Saving the Planet, One Tax Hike at a Time!
BY VOICE OF NANAIMO
In 2021, Nanaimo’s city council adopted something called the Doughnut Economics model. This framework was supposed to help guide future planning in a way that balances environmental limits with social justice.
At the time, it was hailed as visionary — even revolutionary — for a Canadian city. But in the years since, many residents have watched something else rise just as quickly: their taxes.
Between 2018 and 2024, city taxes and fees have increased more than 40 percent. Water, sewer, garbage, property taxes — all up. And for what?
Council continues to pour time and money into global-style “sustainability” plans — climate targets, equity frameworks, social strategies — while many locals wonder if their government has forgotten what it’s actually supposed to be doing.
What Is the City Supposed to Do?
Local government, at its core, is not complicated. It exists to provide the basics: water, sewer, roads, fire protection, and public safety — at a fair and manageable cost. Yet in today’s council chambers, those basics often seem secondary to a bigger agenda. Global goals, virtue-signaling policies, consultant-driven plans — they now dominate the budget and staff priorities. That’s not sustainable — at least not for the taxpayer.
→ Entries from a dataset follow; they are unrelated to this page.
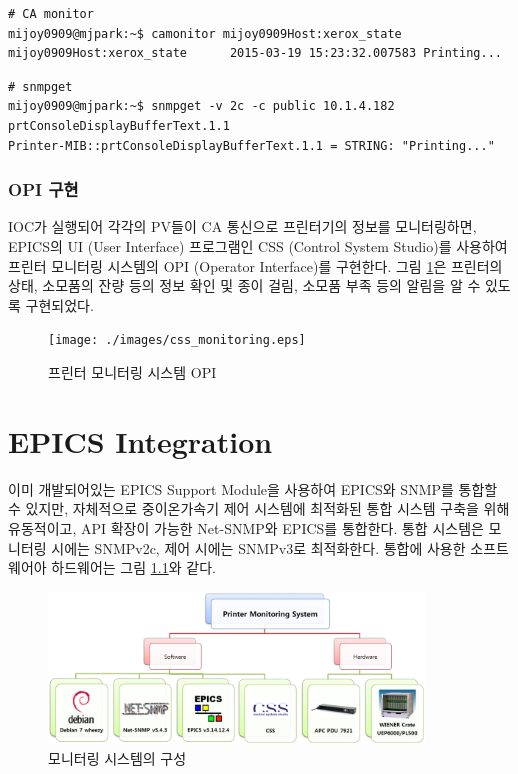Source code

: \documentclass[11pt
  , a4paper
  , article
  , oneside
]{memoir}
\begin{document}
\begin{enumerate}
\begin{lstlisting}[style=termstyle]
# CA monitor
mijoy0909@mjpark:~$ camonitor mijoy0909Host:xerox_state
mijoy0909Host:xerox_state      2015-03-19 15:23:32.007583 Printing...  
\end{lstlisting}

\begin{lstlisting}[style=termstyle]
# snmpget
mijoy0909@mjpark:~$ snmpget -v 2c -c public 10.1.4.182 prtConsoleDisplayBufferText.1.1
Printer-MIB::prtConsoleDisplayBufferText.1.1 = STRING: "Printing..."
\end{lstlisting}

\end{enumerate}

\subsection{OPI 구현}
IOC가 실행되어 각각의 PV들이 CA 통신으로 프린터기의 정보를 모니터링하면, EPICS의 UI (User Interface) 프로그램인 CSS (Control System Studio)를 사용하여 프린터 모니터링 시스템의 OPI (Operator Interface)를 구현한다. 그림 \ref{fig:css_monitoring}은 프린터의 상태, 소모품의 잔량 등의 정보 확인 및 종이 걸림, 소모품 부족 등의 알림을 알 수 있도록 구현되었다.

\begin{figure}[h!]
  \centering
  \texttt{[image: ./images/css\_monitoring.eps]}
  \caption{프린터 모니터링 시스템 OPI}
  \label{fig:css_monitoring}   
\end{figure}

\clearpage

\chapter{EPICS Integration}
이미 개발되어있는 EPICS Support Module을 사용하여 EPICS와 SNMP를 통합할 수 있지만, 자체적으로 중이온가속기 제어 시스템에 최적화된 통합 시스템 구축을 위해 유동적이고, API 확장이 가능한 Net-SNMP와 EPICS를 통합한다. 통합 시스템은 모니터링 시에는 SNMPv2c, 제어 시에는 SNMPv3로 최적화한다. 통합에 사용한 소프트웨어아 하드웨어는 그림 \ref{fig:integ2}와 같다.

\begin{figure}[h!]
  \centering
  \includegraphics[width=0.89\textwidth]{./images/integ2.eps}
  \caption{모니터링 시스템의 구성}
  \label{fig:integ2}   
\end{figure}
\end{document}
Redefining "Sustainability"
The word “sustainability” gets thrown around a lot. But here’s the problem: it almost never includes the one thing that matters most to average residents whether they can afford to keep paying for it.
Can seniors on fixed incomes sustain double-digit property tax increases? Can working families absorb higher utility and garbage fees every year? Can small businesses survive rising costs, fees, and regulation? If not, what exactly is being sustained?
Taxpayer Sustainability Is Real Sustainability
Doughnut Economics might look great in a TED Talk or on a whiteboard at a UN meeting. But in a city like Nanaimo, sustainability has to start with affordability. If council ignores this — if they continue chasing ideals beyond their jurisdiction while neglecting the services residents actually need — the system collapses. Trust erodes. Budgets bloat. (You might argue that is happening right now).
And sooner or later, the people footing the bill simply stop buying in. Because in the end, if you bankrupt the taxpayer in the name of saving the planet...
You won’t save the planet — you’ll just lose your city.